§ **Task directions**: Return every line from the records below that has the word "tests".

§ **Records**:
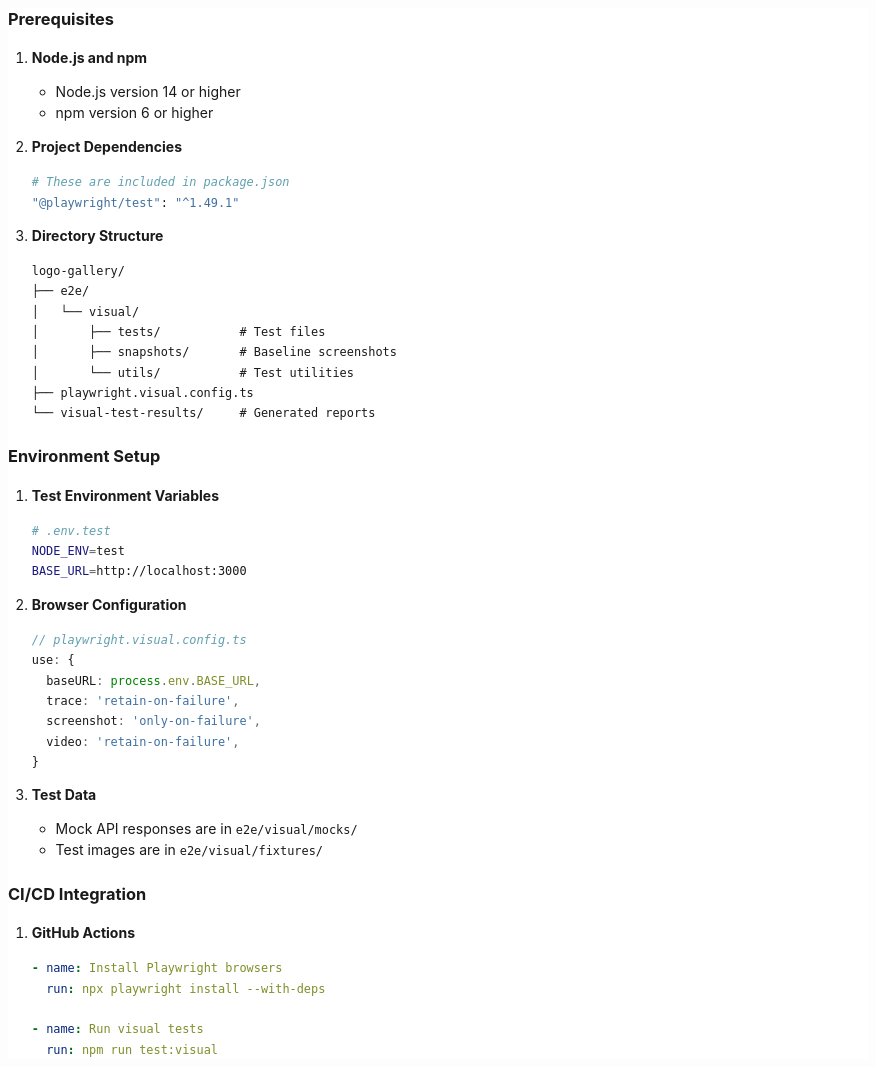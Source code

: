 ### Prerequisites

1. **Node.js and npm**
   - Node.js version 14 or higher
   - npm version 6 or higher

2. **Project Dependencies**
   ```bash
   # These are included in package.json
   "@playwright/test": "^1.49.1"
   ```

3. **Directory Structure**
   ```
   logo-gallery/
   ├── e2e/
   │   └── visual/
   │       ├── tests/           # Test files
   │       ├── snapshots/       # Baseline screenshots
   │       └── utils/           # Test utilities
   ├── playwright.visual.config.ts
   └── visual-test-results/     # Generated reports
   ```

### Environment Setup

1. **Test Environment Variables**
   ```bash
   # .env.test
   NODE_ENV=test
   BASE_URL=http://localhost:3000
   ```

2. **Browser Configuration**
   ```typescript
   // playwright.visual.config.ts
   use: {
     baseURL: process.env.BASE_URL,
     trace: 'retain-on-failure',
     screenshot: 'only-on-failure',
     video: 'retain-on-failure',
   }
   ```

3. **Test Data**
   - Mock API responses are in `e2e/visual/mocks/`
   - Test images are in `e2e/visual/fixtures/`

### CI/CD Integration

1. **GitHub Actions**
   ```yaml
   - name: Install Playwright browsers
     run: npx playwright install --with-deps
   
   - name: Run visual tests
     run: npm run test:visual
   ```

§ **Answer box**:
   │       ├── tests/           # Test files
   - name: Run visual tests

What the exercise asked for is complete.